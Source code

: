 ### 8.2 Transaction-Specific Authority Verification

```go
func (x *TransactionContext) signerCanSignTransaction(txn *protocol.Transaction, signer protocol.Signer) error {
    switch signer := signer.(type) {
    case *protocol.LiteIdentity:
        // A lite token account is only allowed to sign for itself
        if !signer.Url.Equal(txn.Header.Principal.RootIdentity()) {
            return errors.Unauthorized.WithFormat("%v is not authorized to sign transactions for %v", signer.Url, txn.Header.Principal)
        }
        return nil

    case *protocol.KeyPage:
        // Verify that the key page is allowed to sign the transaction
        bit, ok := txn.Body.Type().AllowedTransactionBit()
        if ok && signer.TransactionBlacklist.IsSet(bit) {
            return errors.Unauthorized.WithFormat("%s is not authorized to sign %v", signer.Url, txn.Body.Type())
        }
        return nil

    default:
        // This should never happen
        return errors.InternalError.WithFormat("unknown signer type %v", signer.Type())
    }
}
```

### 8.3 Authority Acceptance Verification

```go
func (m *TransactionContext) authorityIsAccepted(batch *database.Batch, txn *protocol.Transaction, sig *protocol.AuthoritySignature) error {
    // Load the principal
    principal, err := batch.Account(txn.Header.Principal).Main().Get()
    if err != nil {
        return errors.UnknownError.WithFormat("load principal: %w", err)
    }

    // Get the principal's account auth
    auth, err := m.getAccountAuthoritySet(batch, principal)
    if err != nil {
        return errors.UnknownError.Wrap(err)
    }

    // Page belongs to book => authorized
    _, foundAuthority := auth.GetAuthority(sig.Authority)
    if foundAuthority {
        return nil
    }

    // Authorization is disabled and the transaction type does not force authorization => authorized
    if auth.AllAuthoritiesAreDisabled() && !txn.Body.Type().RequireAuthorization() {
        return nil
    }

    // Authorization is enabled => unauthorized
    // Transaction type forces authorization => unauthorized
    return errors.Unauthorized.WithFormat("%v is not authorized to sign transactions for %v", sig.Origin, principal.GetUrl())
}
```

WHAT TO PRODUCE: Each line of the data must be retyped exactly.

OUTPUT OF THE EXERCISE:
Source code

: ### 8.2 Transaction-Specific Authority Verification

```go
func (x *TransactionContext) signerCanSignTransaction(txn *protocol.Transaction, signer protocol.Signer) error {
    switch signer := signer.(type) {
    case *protocol.LiteIdentity:
        // A lite token account is only allowed to sign for itself
        if !signer.Url.Equal(txn.Header.Principal.RootIdentity()) {
            return errors.Unauthorized.WithFormat("%v is not authorized to sign transactions for %v", signer.Url, txn.Header.Principal)
        }
        return nil

    case *protocol.KeyPage:
        // Verify that the key page is allowed to sign the transaction
        bit, ok := txn.Body.Type().AllowedTransactionBit()
        if ok && signer.TransactionBlacklist.IsSet(bit) {
            return errors.Unauthorized.WithFormat("%s is not authorized to sign %v", signer.Url, txn.Body.Type())
        }
        return nil

    default:
        // This should never happen
        return errors.InternalError.WithFormat("unknown signer type %v", signer.Type())
    }
}
```

### 8.3 Authority Acceptance Verification

```go
func (m *TransactionContext) authorityIsAccepted(batch *database.Batch, txn *protocol.Transaction, sig *protocol.AuthoritySignature) error {
    // Load the principal
    principal, err := batch.Account(txn.Header.Principal).Main().Get()
    if err != nil {
        return errors.UnknownError.WithFormat("load principal: %w", err)
    }

    // Get the principal's account auth
    auth, err := m.getAccountAuthoritySet(batch, principal)
    if err != nil {
        return errors.UnknownError.Wrap(err)
    }

    // Page belongs to book => authorized
    _, foundAuthority := auth.GetAuthority(sig.Authority)
    if foundAuthority {
        return nil
    }

    // Authorization is disabled and the transaction type does not force authorization => authorized
    if auth.AllAuthoritiesAreDisabled() && !txn.Body.Type().RequireAuthorization() {
        return nil
    }

    // Authorization is enabled => unauthorized
    // Transaction type forces authorization => unauthorized
    return errors.Unauthorized.WithFormat("%v is not authorized to sign transactions for %v", sig.Origin, principal.GetUrl())
}
```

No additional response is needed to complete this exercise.